Integration of physiological factors into a mathematical model of the human eye condition
DOI:
https://doi.org/10.15276/aait.08.2025.6Keywords:
human eye, mathematical modeling, integral index, nonlinear dependencies, optimization methods, adaptability, monitoring, predictionAbstract
Mathematical models of the human eye serve as adaptive tools for analyzing and predicting ophthalmological parameters, considering their interrelations and individual patient characteristics. Their application in ophthalmology enhances the quality of diagnostics, monitoring, and treatment, ultimately improving patients' quality of life. The developed eye condition model is based on a mathematical function that integrates physiological eye parameters, each assigned a weight coefficient to determine its impact on the overall condition index. The model accounts for complex nonlinear interactions between parameters, allowing for a more accurate representation of physiological processes.
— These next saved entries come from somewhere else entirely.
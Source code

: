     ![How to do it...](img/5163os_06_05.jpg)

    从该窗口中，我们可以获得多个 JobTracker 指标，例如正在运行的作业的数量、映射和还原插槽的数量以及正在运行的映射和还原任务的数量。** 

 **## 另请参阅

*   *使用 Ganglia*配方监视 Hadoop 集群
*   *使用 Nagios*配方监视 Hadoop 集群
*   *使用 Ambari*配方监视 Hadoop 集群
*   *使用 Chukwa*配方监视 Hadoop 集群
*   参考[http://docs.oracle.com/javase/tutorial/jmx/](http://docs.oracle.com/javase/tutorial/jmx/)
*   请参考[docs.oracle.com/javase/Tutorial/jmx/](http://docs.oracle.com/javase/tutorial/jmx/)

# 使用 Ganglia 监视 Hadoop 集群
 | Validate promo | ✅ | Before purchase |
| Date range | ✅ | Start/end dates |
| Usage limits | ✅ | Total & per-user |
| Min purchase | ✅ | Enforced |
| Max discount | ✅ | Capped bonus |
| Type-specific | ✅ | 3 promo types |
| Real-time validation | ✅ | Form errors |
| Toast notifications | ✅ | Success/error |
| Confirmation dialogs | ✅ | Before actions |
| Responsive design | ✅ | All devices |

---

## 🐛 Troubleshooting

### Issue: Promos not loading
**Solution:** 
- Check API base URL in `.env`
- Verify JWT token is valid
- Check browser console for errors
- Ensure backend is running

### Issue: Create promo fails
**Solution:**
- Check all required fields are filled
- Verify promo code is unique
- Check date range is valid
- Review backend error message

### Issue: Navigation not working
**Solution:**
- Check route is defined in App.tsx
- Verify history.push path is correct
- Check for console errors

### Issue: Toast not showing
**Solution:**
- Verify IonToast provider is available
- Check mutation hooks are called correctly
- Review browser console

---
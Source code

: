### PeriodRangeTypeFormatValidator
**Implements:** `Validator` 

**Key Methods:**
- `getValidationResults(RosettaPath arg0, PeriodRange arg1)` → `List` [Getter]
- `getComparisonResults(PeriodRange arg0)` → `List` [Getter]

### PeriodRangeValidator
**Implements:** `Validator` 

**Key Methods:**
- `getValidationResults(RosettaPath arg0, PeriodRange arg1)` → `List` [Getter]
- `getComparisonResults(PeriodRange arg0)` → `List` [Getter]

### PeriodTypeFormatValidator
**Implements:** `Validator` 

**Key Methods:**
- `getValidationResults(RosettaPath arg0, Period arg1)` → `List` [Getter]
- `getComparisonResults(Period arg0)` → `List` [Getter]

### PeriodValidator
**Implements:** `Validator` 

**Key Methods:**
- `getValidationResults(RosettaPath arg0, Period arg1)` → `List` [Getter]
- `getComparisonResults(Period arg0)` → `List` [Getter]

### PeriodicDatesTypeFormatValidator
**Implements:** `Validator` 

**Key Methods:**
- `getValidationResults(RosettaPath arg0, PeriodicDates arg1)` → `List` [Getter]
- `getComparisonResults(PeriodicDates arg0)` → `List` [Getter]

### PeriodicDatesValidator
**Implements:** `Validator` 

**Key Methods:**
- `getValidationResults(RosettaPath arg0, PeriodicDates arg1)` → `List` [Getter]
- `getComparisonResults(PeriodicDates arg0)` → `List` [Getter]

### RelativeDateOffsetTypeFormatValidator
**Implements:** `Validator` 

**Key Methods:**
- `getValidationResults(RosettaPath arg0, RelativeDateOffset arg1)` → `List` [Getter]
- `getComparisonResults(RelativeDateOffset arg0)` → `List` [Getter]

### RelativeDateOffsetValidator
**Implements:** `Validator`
To optimize the weight coefficients, the L-BFGS-B method is employed—an iterative algorithm that efficiently minimizes the loss function and ensures high accuracy in adapting the model to individual patient data.This model offers several advantages: it enables early diagnosis of diseases such as glaucoma, cataracts, and macular degeneration, tailors treatment plans based on individual patient parameters, and facilitates disease monitoring and progression prediction for timely therapy adjustments. Furthermore, the model can be integrated with modern technologies, including virtual and augmented reality systems, as well as artificial intelligence for automated diagnostics. Thus, the proposed mathematical model serves as a universal tool for analyzing eye conditions and developing innovative diagnostic and therapeutic technologies. By incorporating parameter interdependencies and their effects on the physiological state of the eye, it provides ophthalmologists with a powerful instrument for enhancing diagnostics, prediction, and disease monitoring in vision healthcare.